Introduction to HWC and DataFrame APIs

As an Apache Spark developer, you learn the code constructs for executing Apache Hive queries using the HiveWarehouseSession API. In Spark source code, you see how to create an instance of HiveWarehouseSession. You also learn how to access a Hive ACID table using DataFrames.

Supported APIs

  • Spark SQL

    Supports built-in Spark SQL query read (only) patterns. Output conforms to built-in spark.sql conventions.

    Example

    $ spark-shell <parameters to specify HWC jar and config settings>
    scala> sql("select * from managedTable").show 
    scala> spark.read.table("managedTable").show
  • HWC

    Supports HiveWarehouse Session API operations using the HWC sql API. The .execute() and .executeQuery() methods are deprecated.

    Example
    scala> val hive = com.hortonworks.hwc.HiveWarehouseSession.session(spark).build()
    scala> hive.sql("select * from emp_acid").show
    scala> hive.sql("select e.emp_id, e.first_name, d.name department from emp_acid e join dept_ext d on e.dept_id = d.id").show
  • DataFrames

    Supports accessing a Hive ACID table from Scala, or pySpark, directly using DataFrames. Direct reads and writes from the file are not supported.

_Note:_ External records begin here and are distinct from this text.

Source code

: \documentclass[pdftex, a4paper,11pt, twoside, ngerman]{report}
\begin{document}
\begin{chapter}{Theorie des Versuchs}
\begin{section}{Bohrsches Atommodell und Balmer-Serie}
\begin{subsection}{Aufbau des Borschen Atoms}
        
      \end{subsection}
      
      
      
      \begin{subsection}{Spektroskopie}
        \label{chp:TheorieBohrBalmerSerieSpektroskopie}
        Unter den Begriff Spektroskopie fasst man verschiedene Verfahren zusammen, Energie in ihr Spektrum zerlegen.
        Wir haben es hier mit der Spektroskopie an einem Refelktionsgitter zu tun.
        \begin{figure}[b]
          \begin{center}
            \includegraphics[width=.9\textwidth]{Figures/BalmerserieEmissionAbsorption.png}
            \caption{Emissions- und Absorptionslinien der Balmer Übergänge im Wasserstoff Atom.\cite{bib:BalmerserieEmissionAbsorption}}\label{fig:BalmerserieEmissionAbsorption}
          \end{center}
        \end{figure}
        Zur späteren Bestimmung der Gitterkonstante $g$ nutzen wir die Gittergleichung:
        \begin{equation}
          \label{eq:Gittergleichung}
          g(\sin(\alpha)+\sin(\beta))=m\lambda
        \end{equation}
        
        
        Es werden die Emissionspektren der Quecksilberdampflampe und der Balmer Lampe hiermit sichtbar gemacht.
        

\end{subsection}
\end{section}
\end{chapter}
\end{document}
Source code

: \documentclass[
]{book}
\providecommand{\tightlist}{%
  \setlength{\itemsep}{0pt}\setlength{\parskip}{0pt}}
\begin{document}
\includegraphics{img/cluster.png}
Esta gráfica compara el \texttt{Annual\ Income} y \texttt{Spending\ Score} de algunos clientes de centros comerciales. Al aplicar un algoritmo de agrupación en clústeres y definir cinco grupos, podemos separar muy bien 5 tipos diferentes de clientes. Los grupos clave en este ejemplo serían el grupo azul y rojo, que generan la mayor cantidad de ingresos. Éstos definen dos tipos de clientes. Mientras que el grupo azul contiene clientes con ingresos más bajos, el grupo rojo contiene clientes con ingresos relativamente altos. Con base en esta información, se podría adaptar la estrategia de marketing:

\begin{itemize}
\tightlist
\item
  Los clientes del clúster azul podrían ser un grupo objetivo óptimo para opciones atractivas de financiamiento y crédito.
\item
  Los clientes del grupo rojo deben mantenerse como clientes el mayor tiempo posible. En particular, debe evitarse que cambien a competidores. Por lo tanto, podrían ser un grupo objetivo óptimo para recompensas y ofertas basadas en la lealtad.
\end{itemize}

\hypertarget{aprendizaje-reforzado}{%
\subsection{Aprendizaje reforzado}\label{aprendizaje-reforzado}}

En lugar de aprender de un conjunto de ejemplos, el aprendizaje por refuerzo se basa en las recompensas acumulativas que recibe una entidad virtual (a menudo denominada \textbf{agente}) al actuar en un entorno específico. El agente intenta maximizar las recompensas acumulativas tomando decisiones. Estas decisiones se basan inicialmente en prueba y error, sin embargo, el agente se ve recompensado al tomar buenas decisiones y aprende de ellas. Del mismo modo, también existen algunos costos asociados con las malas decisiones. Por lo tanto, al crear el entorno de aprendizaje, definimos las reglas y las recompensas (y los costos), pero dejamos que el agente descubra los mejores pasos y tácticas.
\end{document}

    Hive ACID tables are tables in Hive metastore and must be formatted using DataFrames as follows:

    Syntax
    val df = hive.sql("<SELECT query>")
    Example
    scala> val df = hive.sql("select * from managedTable where a=100")
    scala> df.collect()

Import statements and variables

The following string constants are defined by the API:

  • HIVE_WAREHOUSE_CONNECTOR
  • DATAFRAME_TO_STREAM
  • STREAM_TO_STREAM

Assuming spark is running in an existing SparkSession, use this code for imports:

  • Scala
    import com.hortonworks.hwc.HiveWarehouseSession
    import com.hortonworks.hwc.HiveWarehouseSession._
    val hive = HiveWarehouseSession.session(spark).build()
  • Java
    import com.hortonworks.hwc.HiveWarehouseSession;
    import static com.hortonworks.hwc.HiveWarehouseSession.*;
    HiveWarehouseSession hive = HiveWarehouseSession.session(spark).build();
  • Python
    from pyspark_llap import HiveWarehouseSession
    hive = HiveWarehouseSession.session(spark).build()

Executing queries

HWC supports the hive.sql() API for executing queries. You can also use the Spark SQL to query Hive managed tables, however, it is recommened that you use the HWC sql method.
  • .sql()
    • Executes queries in both the read modes — Direct Reader and JDBC modes.

    • Consistent with the Spark sql interface.

    • Masks the internal implementation based on the cluster type you configured.

Results are returned as a DataFrame to Spark.

Support of HWC read modes on Hive tables or views

The following table represents the different Hive tables or views that are supported by the various HWC read modes:
Mode vs Table Full ACID table Insert-only ACID table View (created on a managed table) Materialized view (created on a managed table)
DIRECT_READER_V1 Yes Yes Yes Yes
DIRECT_READER_V2 Yes Yes Yes Yes
JDBC_CLUSTER Yes Yes Yes Yes

It is recommended that you do not use Managed non-transactional tables. Such tables should ideally be converted to external tables.

Support of HWC read modes on table formats

The following table formats are supported by HWC while reading a table:
Mode ORC Parquet Avro Textfile
DIRECT_READER_V1 Yes Yes Yes Yes
DIRECT_READER_V2 Yes Yes Yes Yes
JDBC_CLUSTER Yes Yes Yes Yes

hive.sql vs. spark.sql

There are a number of important differences between the hive.sql and spark.sql functions:
  • hive.sql() is explicitly defined in HWC and can be used across all read modes to query Apache Hive managed tables (full ACID and insert-only ACID tables).
  • spark.sql() can also be used across all the read modes to query an Apache Hive managed table. However, it is recommended that you use hive.sql() over spark.sql().
  • The Direct Reader imposes the constraint that the Hive table must be transactional.